Review: Pride and Prejudice.

So, I’m in the Rio cinema in Dalston – possibly the most multi-cultural place in the world - and everyone here is white and middle class. Outside, the cars on Kingsland Road throb past with their neon glow and the kebab shops light up the street and yet, in here, all you can hear is the sound of horses hooves on cobbles and silver spoons clinking on china. The thought occurs: why would anyone want to make a film like this now? Isn’t it about as relevant as Quinlan Terry’s houses or Viscount Linley’s furniture? Well, I happen to have a soft spot for Quinlan Terry, but still, the whole idea of period drama is rather worrying: a curious fixation on a world of restrictive manners and social segregation. Is this what we should be thinking about in 2005?

Then there is the film itself. The whole thing is bathed in a honeyed autumnal glow. It begins with the sun rising over a misty swathe of English countryside and gets progressively more picturesque after that. This film is as stylistically intense as Sin City. The quality of light in it was so seductive that after it I felt like hiring a lighting crew to follow me around. What’s it all about? Well, basically, there’s the Bennet family who are farm people, a bit coarse but basically good sorts. They have five daughters and no son or heir, so the house and farm are due to be given over to a male cousin, who is, as Jane Austen put it, a bit of a knob. The father is an amiably sardonic farmer. The mother is a petty bourgeois social climber obsessed with marrying off her daughters to the highest bidders. The eldest daughter Jane is beautiful, honest and shy. The second eldest Elizabeth is beautiful, honest and sharp. Into this scenario rides Mr D’Arcy, an impossibly wealthy bachelor, and his friend, the only slightly less wealthy Mr Bigley. The Bennets and the two bachelors meet at the village disco – sorry, local dance - where Mr Bigley promptly falls in love with Jane, and Mr D’arcy and Elizabeth begin their tortuous and acerbic on-off courtship.

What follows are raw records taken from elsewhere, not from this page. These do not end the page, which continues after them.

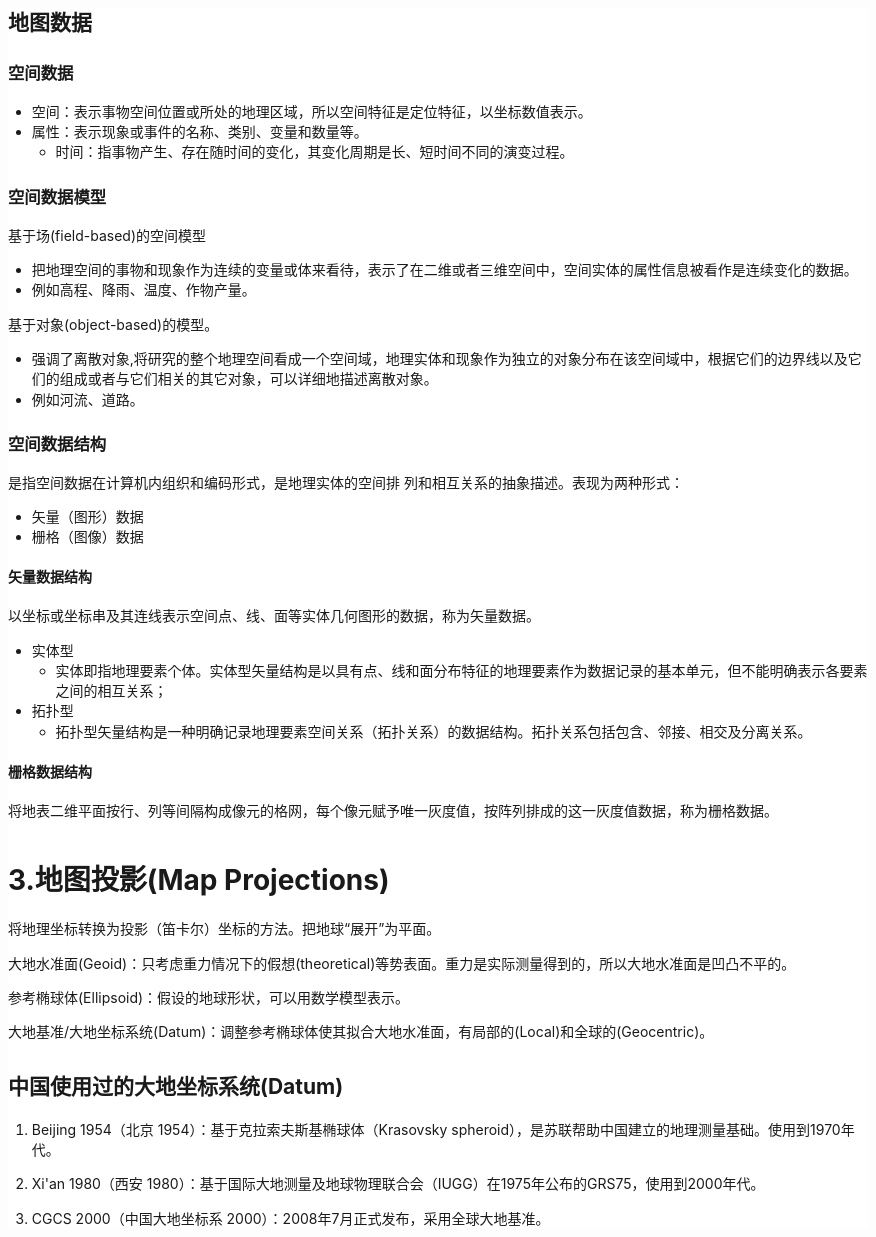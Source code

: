 ## 地图数据

### 空间数据

* 空间：表示事物空间位置或所处的地理区域，所以空间特征是定位特征，以坐标数值表示。
* 属性：表示现象或事件的名称、类别、变量和数量等。
  * 时间：指事物产生、存在随时间的变化，其变化周期是长、短时间不同的演变过程。

### 空间数据模型
基于场(field-based)的空间模型
* 把地理空间的事物和现象作为连续的变量或体来看待，表示了在二维或者三维空间中，空间实体的属性信息被看作是连续变化的数据。
* 例如高程、降雨、温度、作物产量。

基于对象(object-based)的模型。
* 强调了离散对象,将研究的整个地理空间看成一个空间域，地理实体和现象作为独立的对象分布在该空间域中，根据它们的边界线以及它们的组成或者与它们相关的其它对象，可以详细地描述离散对象。
* 例如河流、道路。

### 空间数据结构
是指空间数据在计算机内组织和编码形式，是地理实体的空间排
列和相互关系的抽象描述。表现为两种形式：
* 矢量（图形）数据
* 栅格（图像）数据

#### 矢量数据结构
以坐标或坐标串及其连线表示空间点、线、面等实体几何图形的数据，称为矢量数据。

* 实体型
  * 实体即指地理要素个体。实体型矢量结构是以具有点、线和面分布特征的地理要素作为数据记录的基本单元，但不能明确表示各要素之间的相互关系；
* 拓扑型
  * 拓扑型矢量结构是一种明确记录地理要素空间关系（拓扑关系）的数据结构。拓扑关系包括包含、邻接、相交及分离关系。

#### 栅格数据结构
将地表二维平面按行、列等间隔构成像元的格网，每个像元赋予唯一灰度值，按阵列排成的这一灰度值数据，称为栅格数据。

# 3.地图投影(Map Projections)

将地理坐标转换为投影（笛卡尔）坐标的方法。把地球“展开”为平面。

大地水准面(Geoid)：只考虑重力情况下的假想(theoretical)等势表面。重力是实际测量得到的，所以大地水准面是凹凸不平的。

参考椭球体(Ellipsoid)：假设的地球形状，可以用数学模型表示。

大地基准/大地坐标系统(Datum)：调整参考椭球体使其拟合大地水准面，有局部的(Local)和全球的(Geocentric)。

## 中国使用过的大地坐标系统(Datum)

1. Beijing 1954（北京 1954）：基于克拉索夫斯基椭球体（Krasovsky spheroid），是苏联帮助中国建立的地理测量基础。使用到1970年代。

2. Xi'an 1980（西安 1980）：基于国际大地测量及地球物理联合会（IUGG）在1975年公布的GRS75，使用到2000年代。

3. CGCS 2000（中国大地坐标系 2000）：2008年7月正式发布，采用全球大地基准。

Most of the action – if that is the right word – takes place within a succession of house interiors where the manners are adjusted subtly according to location. The Bennet’s house is filmed in a succession of painterly scenes, somewhere between Breugel, Pieter de Hooch and the sort of sentimental pictures of young children chasing chickens that the Victorians used to hang in their nurseries. Pigs waddle in and out of shot, mud squelches underfoot and there is a rich choreography of honest farm folk and quacking wild fowl. The house, a mix of Queen Anne and Georgian with classical embellishment is lovingly pictured in all its flaking and scuffed glory: a sign presumably of both the Bennet’s near impoverishment and of our heroine Elizabeth’s straightforward honesty. Beginning with the girlish honesty of Jane and Elizabeth’s conversations at home, social interaction becomes ever more elliptical and strained as they move through a succession of ever grander residences. Basically, the posher the house the more mean spirited the people living in it. Except for D’Arcy who has the grandest house but also the best taste. In one scene, Elizabeth wanders through his copious hallways, her eyes lingering over the suggestive physicality of a series of Grecian statues. She is clearly the only other person in the film capable of appreciating such beauty.

Away from the claustrophobic civility of the interiors, Elizabeth’s enthusiasm for walking is seen as evidence of her free spirit. The countryside is depicted as free and natural – a naturalness, of course, that is mediated through the whole biscuit tin and tea towel world of the English picturesque tradition. When the camera is not focusing on the all round loveliness of the English landscape, it is focusing on the all round loveliness of Kiera Knightly. Her character is, of course, the moral heart of the story, showing that honesty and depth will win out over frippery and snobbishness. But, appropriately, her face is always perfectly made up, her ‘kohled’ eyes and flawless skin as ‘natural’ as the perfect countryside behind her.

Always a sucker for shots of rolling hills accompanied by swirling classical music, and entranced by Knightley’s triumphant goodness, I was utterly seduced by it all. Coming out, Kingsland Road was something of a shock. But, you know, in a good way.